About The Study
This study determined whether injections of the artificial protein rgp160 (VaxSyn) would strengthen the body’s reaction against HIV in people already infected. It aimed to show if the vaccine would affect markers of disease progression (such as CD4 counts). It was not designed to show specific clinical benefits (like frequency of AIDS-related illness), because study participants would have had to be followed for many more years.
This study was double-blinded (neither doctors nor volunteers knew which therapy volunteers received). Participants were injected with either VaxSyn or a placebo (fake shot) over a two-year period. At the beginning of the third year, all participants were given VaxSyn.

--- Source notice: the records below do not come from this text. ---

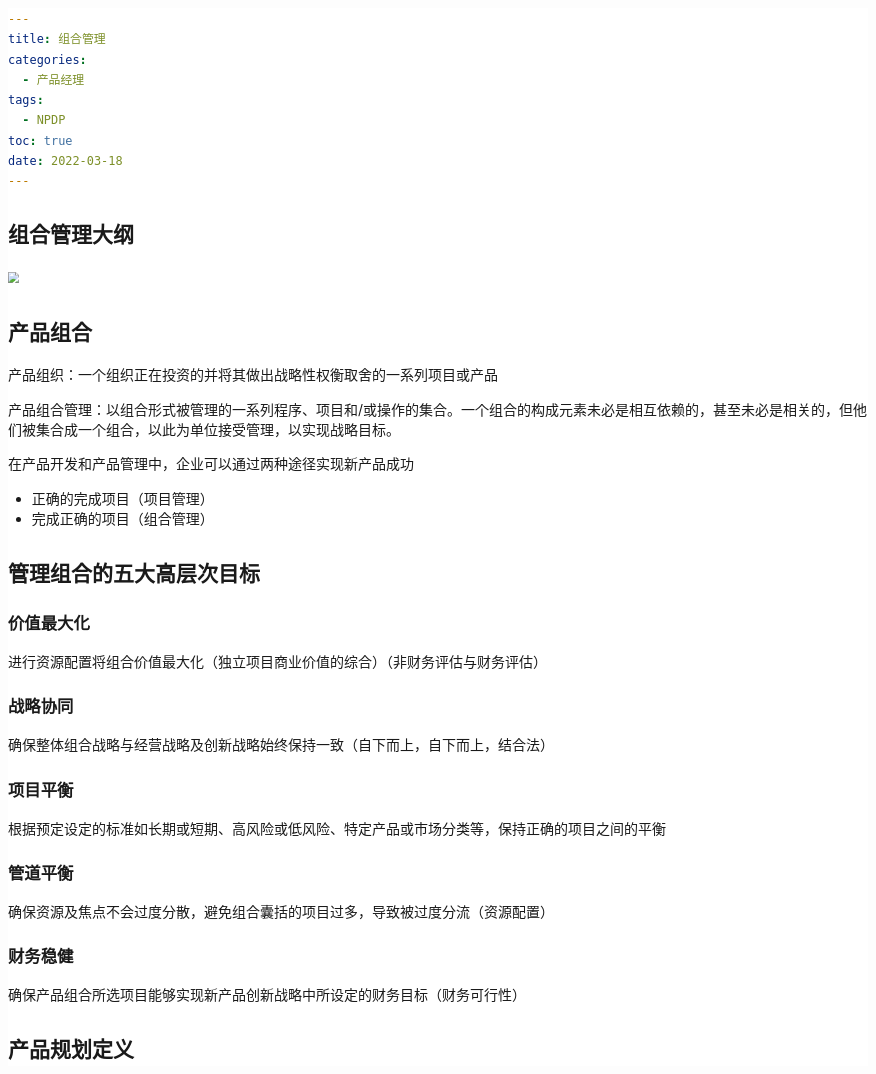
 ```yaml
---
title: 组合管理
categories:
  - 产品经理
tags:
  - NPDP
toc: true
date: 2022-03-18
---
```


## 组合管理大纲

<img src="http://qiliu.vkcyan.top/image-20220324155927166.png" style="zoom:67%;" />

## 产品组合

产品组织：一个组织正在投资的并将其做出战略性权衡取舍的一系列项目或产品

产品组合管理：以组合形式被管理的一系列程序、项目和/或操作的集合。一个组合的构成元素未必是相互依赖的，甚至未必是相关的，但他们被集合成一个组合，以此为单位接受管理，以实现战略目标。

在产品开发和产品管理中，企业可以通过两种途径实现新产品成功

- 正确的完成项目（项目管理）
- 完成正确的项目（组合管理）



## 管理组合的五大高层次目标

### 价值最大化

​	进行资源配置将组合价值最大化（独立项目商业价值的综合）（非财务评估与财务评估）

### 战略协同

​	确保整体组合战略与经营战略及创新战略始终保持一致（自下而上，自下而上，结合法）

### 项目平衡

​	根据预定设定的标准如长期或短期、高风险或低风险、特定产品或市场分类等，保持正确的项目之间的平衡

### 管道平衡

​	确保资源及焦点不会过度分散，避免组合囊括的项目过多，导致被过度分流（资源配置）

### 财务稳健

​	确保产品组合所选项目能够实现新产品创新战略中所设定的财务目标（财务可行性）



## 产品规划定义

Two hundred and seventy-eight HIV-positive volunteers were enrolled across Canada. They were relatively healthy with CD4 counts above 500.
No significant differences were observed between the treatment and placebo groups in the rate of CD4 cell decreases, the time to beginning antiretroviral therapy, the development of AIDS-related infections, the amount of virus, or the ability of the virus to infect other cells. The VaxSyn-treated group lost an average of 72 CD4 cells per year while the placebo group lost 69 cells per year. Changes in viral load from the beginning to the three-year mark were similar in both the VaxSyn and placebo groups. So far, there is no evidence that the group treated with VaxSyn experienced any change in the progress of their disease. Average CD4 counts declined at similar rates in both groups over the two-year follow-up period. This trend continues into the third year of follow-up.
This study showed no clinical benefit of the vaccine, nor did rgp160 maintain the participants’ immune systems. The results of this trial have allowed researchers to re-focus their efforts on newer AIDS immune-based therapies that are now starting to show promise.